What to produce
Of the lines in the data below, write out exactly those from the one holding "### MQTT Protocol" through the one holding "Message processors can", both included.

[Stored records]
════════════════════

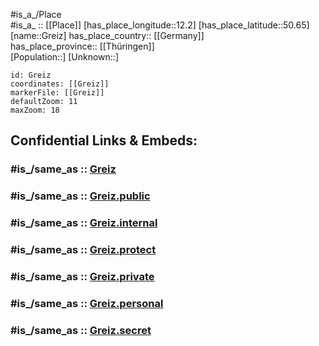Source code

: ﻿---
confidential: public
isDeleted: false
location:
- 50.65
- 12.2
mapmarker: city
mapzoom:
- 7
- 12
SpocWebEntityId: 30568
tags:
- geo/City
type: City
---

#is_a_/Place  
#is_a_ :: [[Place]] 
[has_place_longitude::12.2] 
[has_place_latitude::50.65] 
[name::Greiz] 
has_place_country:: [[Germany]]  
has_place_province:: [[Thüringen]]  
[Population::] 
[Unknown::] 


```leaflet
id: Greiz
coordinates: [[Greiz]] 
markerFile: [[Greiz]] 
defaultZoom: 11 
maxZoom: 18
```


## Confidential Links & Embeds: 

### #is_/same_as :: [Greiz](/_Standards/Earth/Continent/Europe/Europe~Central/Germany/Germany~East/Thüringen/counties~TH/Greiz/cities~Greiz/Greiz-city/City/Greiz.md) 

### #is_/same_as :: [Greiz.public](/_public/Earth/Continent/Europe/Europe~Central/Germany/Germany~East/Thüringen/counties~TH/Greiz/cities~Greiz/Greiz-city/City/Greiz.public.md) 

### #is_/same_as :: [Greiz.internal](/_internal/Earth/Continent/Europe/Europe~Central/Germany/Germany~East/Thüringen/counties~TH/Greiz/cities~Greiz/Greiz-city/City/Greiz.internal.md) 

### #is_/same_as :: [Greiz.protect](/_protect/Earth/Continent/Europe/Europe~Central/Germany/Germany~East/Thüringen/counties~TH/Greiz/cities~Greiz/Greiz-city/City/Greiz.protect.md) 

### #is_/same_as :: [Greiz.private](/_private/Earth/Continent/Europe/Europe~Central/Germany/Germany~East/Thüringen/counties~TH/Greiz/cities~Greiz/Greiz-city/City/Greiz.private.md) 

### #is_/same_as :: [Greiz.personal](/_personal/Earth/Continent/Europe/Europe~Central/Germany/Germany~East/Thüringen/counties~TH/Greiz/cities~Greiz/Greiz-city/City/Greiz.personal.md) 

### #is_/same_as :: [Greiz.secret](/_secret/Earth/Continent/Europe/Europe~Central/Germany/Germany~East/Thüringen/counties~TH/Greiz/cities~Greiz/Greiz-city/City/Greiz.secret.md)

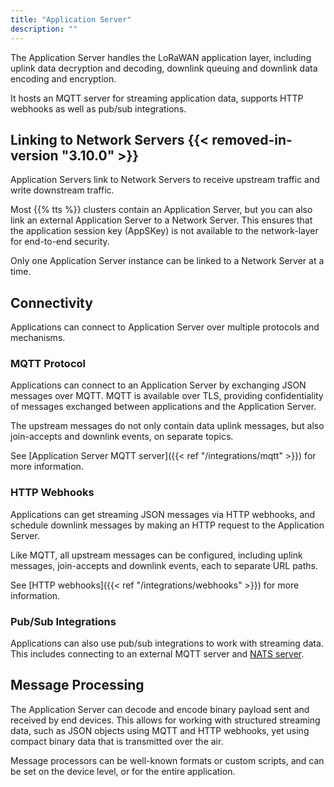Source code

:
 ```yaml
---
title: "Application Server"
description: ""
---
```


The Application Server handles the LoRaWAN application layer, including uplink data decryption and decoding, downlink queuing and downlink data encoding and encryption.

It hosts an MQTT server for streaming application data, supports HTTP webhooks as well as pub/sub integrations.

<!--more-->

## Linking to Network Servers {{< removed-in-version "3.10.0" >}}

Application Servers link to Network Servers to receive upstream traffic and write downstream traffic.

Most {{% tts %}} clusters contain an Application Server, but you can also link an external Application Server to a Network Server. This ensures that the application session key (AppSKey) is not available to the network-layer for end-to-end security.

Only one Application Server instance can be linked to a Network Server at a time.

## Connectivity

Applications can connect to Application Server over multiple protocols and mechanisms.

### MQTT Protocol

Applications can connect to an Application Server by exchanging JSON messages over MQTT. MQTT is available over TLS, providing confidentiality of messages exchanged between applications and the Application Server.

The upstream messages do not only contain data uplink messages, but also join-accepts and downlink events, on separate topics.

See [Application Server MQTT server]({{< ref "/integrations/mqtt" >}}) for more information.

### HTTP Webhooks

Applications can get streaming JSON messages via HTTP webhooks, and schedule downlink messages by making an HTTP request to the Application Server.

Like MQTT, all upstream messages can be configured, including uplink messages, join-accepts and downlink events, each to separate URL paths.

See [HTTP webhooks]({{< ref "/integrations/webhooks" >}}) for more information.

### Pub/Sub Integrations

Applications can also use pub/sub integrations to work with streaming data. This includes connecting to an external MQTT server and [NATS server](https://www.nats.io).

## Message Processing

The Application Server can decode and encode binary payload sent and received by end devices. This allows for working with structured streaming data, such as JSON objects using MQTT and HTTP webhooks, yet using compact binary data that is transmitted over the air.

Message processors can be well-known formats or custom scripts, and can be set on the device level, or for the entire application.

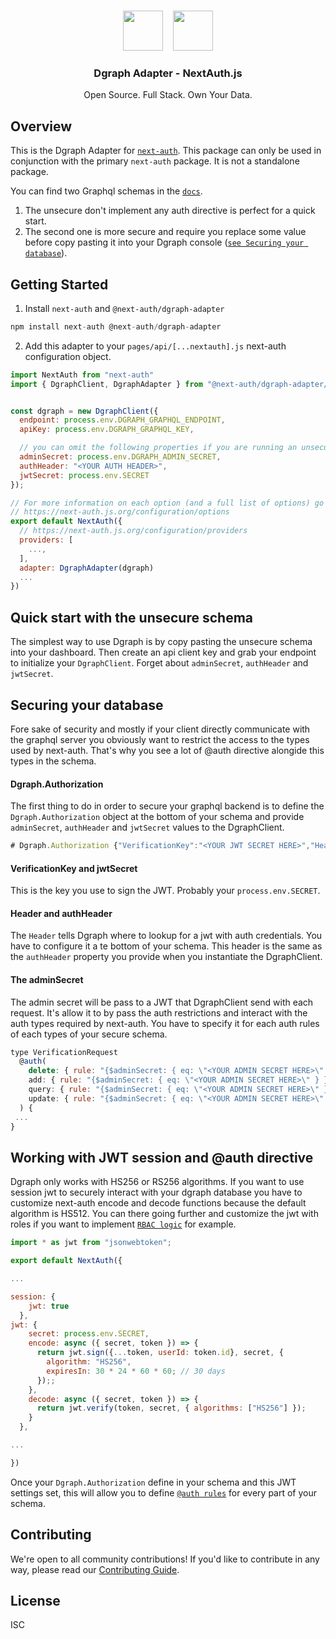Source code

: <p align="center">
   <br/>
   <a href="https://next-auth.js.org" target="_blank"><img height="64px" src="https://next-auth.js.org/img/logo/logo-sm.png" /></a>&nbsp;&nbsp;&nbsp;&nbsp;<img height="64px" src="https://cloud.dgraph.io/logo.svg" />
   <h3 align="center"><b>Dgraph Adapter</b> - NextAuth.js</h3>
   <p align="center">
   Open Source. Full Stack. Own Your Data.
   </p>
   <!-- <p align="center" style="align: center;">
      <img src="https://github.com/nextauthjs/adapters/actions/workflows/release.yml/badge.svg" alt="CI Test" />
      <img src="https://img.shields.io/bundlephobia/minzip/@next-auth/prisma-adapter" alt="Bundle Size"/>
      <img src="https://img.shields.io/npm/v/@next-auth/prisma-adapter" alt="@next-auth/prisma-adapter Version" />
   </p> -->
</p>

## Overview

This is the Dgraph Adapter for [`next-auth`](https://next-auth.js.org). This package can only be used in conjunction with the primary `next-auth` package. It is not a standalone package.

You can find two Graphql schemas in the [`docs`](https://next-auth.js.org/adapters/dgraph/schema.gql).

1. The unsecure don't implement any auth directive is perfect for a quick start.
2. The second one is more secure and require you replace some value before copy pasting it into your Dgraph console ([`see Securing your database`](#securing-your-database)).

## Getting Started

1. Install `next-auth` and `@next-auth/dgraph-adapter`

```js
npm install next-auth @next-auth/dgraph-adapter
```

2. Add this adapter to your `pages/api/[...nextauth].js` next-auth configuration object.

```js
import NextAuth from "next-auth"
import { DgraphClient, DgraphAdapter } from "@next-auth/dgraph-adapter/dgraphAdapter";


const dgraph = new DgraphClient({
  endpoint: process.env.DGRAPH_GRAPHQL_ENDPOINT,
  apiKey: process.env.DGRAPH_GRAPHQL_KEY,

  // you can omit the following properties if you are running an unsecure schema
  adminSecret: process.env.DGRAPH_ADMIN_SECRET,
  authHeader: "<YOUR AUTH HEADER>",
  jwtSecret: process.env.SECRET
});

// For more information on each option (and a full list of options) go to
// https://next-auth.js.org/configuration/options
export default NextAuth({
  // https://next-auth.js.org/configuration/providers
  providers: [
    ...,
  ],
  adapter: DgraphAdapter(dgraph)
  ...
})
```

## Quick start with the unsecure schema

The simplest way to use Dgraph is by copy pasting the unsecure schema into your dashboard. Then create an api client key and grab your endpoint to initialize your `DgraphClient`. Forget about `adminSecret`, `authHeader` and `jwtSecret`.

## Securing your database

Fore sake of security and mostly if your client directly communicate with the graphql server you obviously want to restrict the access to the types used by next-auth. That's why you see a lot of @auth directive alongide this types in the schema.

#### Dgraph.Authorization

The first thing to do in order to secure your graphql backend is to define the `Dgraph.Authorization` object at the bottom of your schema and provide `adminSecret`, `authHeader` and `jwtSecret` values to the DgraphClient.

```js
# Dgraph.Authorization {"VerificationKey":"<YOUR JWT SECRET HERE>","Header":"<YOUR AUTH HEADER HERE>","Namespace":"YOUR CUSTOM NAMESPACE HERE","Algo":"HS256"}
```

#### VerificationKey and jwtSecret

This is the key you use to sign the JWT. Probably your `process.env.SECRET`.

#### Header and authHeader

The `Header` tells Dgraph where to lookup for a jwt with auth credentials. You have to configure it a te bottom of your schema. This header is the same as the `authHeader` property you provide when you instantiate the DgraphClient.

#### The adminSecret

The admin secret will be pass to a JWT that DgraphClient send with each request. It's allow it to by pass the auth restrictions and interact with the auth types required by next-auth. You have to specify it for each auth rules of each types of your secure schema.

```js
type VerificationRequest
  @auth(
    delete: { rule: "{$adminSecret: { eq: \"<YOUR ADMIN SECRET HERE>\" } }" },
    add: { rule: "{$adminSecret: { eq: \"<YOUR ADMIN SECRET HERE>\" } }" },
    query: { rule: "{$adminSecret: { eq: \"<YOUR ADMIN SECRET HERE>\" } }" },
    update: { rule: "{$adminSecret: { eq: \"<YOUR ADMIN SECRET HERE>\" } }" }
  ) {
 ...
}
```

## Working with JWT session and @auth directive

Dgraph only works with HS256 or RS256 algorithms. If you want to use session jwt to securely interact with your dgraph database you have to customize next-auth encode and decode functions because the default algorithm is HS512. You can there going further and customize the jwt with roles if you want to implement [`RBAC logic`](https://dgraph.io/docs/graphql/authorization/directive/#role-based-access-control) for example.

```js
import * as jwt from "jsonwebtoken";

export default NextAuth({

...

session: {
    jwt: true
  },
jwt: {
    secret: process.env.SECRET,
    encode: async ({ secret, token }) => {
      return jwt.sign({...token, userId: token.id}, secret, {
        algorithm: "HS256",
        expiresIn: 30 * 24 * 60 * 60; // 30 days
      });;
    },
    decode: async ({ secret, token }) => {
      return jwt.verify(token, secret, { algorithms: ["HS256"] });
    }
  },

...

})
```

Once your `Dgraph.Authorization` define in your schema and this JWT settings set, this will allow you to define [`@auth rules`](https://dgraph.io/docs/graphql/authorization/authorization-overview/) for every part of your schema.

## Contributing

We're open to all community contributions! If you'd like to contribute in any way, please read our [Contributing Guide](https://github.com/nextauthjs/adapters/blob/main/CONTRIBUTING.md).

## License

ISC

════════════════════

The completed task
### MQTT Protocol

Applications can connect to an Application Server by exchanging JSON messages over MQTT. MQTT is available over TLS, providing confidentiality of messages exchanged between applications and the Application Server.

The upstream messages do not only contain data uplink messages, but also join-accepts and downlink events, on separate topics.

See [Application Server MQTT server]({{< ref "/integrations/mqtt" >}}) for more information.

### HTTP Webhooks

Applications can get streaming JSON messages via HTTP webhooks, and schedule downlink messages by making an HTTP request to the Application Server.

Like MQTT, all upstream messages can be configured, including uplink messages, join-accepts and downlink events, each to separate URL paths.

See [HTTP webhooks]({{< ref "/integrations/webhooks" >}}) for more information.

### Pub/Sub Integrations

Applications can also use pub/sub integrations to work with streaming data. This includes connecting to an external MQTT server and [NATS server](https://www.nats.io).

## Message Processing

The Application Server can decode and encode binary payload sent and received by end devices. This allows for working with structured streaming data, such as JSON objects using MQTT and HTTP webhooks, yet using compact binary data that is transmitted over the air.

Message processors can be well-known formats or custom scripts, and can be set on the device level, or for the entire application.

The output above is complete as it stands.